▸ Task requirements
Return every line from the records below that has the word "save".

--- Data shown Enclosed Below ---

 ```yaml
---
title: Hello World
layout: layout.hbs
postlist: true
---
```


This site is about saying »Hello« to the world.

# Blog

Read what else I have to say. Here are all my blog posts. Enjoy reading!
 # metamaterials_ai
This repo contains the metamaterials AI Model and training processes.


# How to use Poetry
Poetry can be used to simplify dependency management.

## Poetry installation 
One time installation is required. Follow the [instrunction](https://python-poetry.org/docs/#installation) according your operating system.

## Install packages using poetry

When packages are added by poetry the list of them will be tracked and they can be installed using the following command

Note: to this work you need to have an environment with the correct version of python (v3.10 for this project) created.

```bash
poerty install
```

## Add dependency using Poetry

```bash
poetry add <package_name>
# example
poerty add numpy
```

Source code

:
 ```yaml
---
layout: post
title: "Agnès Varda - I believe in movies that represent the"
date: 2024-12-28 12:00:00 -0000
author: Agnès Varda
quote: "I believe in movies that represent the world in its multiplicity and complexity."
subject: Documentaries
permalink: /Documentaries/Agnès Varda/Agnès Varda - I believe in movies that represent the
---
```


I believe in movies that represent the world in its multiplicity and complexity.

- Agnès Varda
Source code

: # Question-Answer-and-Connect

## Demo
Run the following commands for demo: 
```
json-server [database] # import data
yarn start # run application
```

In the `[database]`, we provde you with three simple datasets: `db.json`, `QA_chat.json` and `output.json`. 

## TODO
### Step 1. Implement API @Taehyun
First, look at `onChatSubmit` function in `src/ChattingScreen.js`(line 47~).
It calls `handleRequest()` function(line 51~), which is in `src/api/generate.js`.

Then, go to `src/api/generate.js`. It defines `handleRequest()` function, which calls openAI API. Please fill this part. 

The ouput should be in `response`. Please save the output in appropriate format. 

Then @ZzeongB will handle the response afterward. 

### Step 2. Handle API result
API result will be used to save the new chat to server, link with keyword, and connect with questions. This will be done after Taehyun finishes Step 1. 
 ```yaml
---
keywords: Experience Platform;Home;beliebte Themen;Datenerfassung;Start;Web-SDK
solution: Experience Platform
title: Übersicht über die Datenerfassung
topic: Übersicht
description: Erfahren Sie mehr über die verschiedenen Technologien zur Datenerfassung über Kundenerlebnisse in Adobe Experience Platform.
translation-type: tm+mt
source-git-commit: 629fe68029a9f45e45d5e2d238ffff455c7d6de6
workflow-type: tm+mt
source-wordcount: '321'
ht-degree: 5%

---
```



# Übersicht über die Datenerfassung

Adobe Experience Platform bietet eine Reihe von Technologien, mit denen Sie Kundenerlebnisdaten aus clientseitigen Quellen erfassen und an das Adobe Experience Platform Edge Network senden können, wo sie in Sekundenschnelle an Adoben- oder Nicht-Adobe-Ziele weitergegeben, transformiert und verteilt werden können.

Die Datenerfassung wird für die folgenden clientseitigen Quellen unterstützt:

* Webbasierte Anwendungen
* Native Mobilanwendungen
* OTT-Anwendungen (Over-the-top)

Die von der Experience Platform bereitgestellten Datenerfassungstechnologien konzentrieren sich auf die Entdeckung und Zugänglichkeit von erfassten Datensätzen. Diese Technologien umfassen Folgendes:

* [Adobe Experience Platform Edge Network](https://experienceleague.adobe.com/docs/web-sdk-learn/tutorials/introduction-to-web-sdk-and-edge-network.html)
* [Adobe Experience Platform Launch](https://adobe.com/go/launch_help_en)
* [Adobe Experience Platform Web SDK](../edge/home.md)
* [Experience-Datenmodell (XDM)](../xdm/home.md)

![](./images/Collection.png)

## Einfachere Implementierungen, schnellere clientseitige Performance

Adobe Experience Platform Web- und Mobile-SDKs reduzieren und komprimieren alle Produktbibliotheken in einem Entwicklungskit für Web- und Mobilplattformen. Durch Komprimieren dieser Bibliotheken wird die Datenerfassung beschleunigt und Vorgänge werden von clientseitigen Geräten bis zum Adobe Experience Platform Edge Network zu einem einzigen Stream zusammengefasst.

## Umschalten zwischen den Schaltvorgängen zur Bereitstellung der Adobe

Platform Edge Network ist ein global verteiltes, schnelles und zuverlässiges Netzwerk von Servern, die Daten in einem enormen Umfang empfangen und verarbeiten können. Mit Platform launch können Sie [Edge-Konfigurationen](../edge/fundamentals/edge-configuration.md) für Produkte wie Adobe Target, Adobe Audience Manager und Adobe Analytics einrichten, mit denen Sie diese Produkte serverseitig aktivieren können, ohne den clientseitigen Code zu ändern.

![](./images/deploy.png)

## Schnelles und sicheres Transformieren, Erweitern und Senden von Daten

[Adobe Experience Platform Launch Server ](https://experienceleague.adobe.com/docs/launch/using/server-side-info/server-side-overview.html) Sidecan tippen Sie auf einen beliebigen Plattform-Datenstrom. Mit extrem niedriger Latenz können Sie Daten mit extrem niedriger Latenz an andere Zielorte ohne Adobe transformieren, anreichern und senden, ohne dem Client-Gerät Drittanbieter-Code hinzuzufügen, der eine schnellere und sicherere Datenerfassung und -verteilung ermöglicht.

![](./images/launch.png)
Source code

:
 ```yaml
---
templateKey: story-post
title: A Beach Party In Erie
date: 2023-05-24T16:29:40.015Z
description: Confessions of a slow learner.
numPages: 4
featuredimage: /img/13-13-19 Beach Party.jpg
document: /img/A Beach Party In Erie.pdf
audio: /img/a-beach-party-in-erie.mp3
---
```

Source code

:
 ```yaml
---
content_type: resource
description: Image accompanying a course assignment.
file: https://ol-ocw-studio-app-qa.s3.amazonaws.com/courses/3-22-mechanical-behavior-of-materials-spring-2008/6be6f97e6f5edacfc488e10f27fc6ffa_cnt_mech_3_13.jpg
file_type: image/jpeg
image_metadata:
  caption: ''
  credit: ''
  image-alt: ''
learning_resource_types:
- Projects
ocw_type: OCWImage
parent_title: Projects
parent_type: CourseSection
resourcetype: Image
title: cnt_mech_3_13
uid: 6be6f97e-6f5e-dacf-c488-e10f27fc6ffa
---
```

--- End of Enclosed Data shown ---

▸ Your response
The ouput should be in `response`. Please save the output in appropriate format. 
API result will be used to save the new chat to server, link with keyword, and connect with questions. This will be done after Taehyun finishes Step 1. 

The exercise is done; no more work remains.